Fischer first offers what he calls “a little history.” One of the more interesting tidbits was a paragraph on mandamus suits during the Reconstruction period. “[T]he administrators from the North were often highly unscrupulous in their issuance of municipal debt. The citizens were so incensed that they refused to make payments on the bonds. They didn’t just default; they repudiated the bonds, saying that their issuance was null and void in the first case. Mandamus suits by out-of-state bondholders were of limited value when the court sought to compel local officials to pay and a different mayor showed up each day.” (p. 11) Even though there are municipal defaults today and even though our current political dysfunction is often compared to the Reconstruction period, this example exposes the hyperbole of that comparison.
Fischer’s account of municipal bonds is thorough but not dense. He explains the various kinds of bonds—from general obligation bonds where the funds for the payment of interest and the repayment of principal come from the general taxing power of the issuer to revenue bonds that rely on a specific revenue source (water, sewer, power) to moral obligation bonds where “the state is not required by statute to help the issuer, but the legislature has the moral obligation to do so.” (p. 56) Then there are conduit bonds. Here the proceeds of a tax-exempt municipal bond issue go to a private entity. For instance, an issue sold by the Arizona Health Facilities Authority raised money for Banner Health, a nonprofit corporation.

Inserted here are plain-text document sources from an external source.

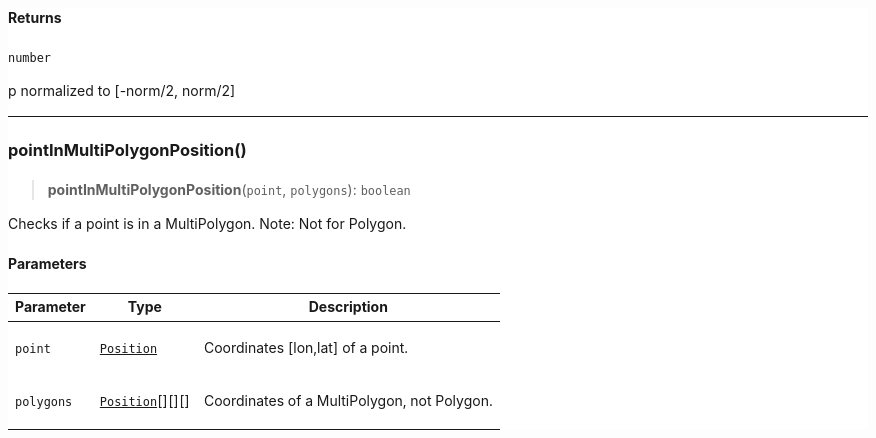 #### Returns

`number`

p normalized to \[-norm/2, norm/2]

---

### pointInMultiPolygonPosition()

> **pointInMultiPolygonPosition**(`point`, `polygons`): `boolean`

Checks if a point is in a MultiPolygon.
Note: Not for Polygon.

#### Parameters

<table>
<thead>
<tr>
<th>Parameter</th>
<th>Type</th>
<th>Description</th>
</tr>
</thead>
<tbody>
<tr>
<td>

`point`

</td>
<td>

[`Position`](geojson.md#position)

</td>
<td>

Coordinates \[lon,lat] of a point.

</td>
</tr>
<tr>
<td>

`polygons`

</td>
<td>

[`Position`](geojson.md#position)\[]\[]\[]

</td>
<td>

Coordinates of a MultiPolygon, not Polygon.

Most people assume that all municipal bonds are tax-exempt, but Fischer explains that even so-called tax-exempt bonds are not always tax-exempt in reality: “whether and how municipal bonds are taxed varies depending on whether they are bought in the primary or the secondary market and whether they are bought at par, a premium, or a discount.” (p. 110) If this sounds complicated, it is. Fischer writes that “the market discount tax rules are some of the most befuddling in the tax code for investors.” (p. 113) Moreover, some municipal bonds, such as pension bonds, are taxable.
Municipal bonds can be a tricky lot, but Fischer’s book goes a long way toward making them understandable. Anyone who is thinking about investing in this area or who is advising those who do owes it to himself to become better informed about both the basic principles and the quirks of the municipal bond market. Investing in Municipal Bonds is the perfect place to start.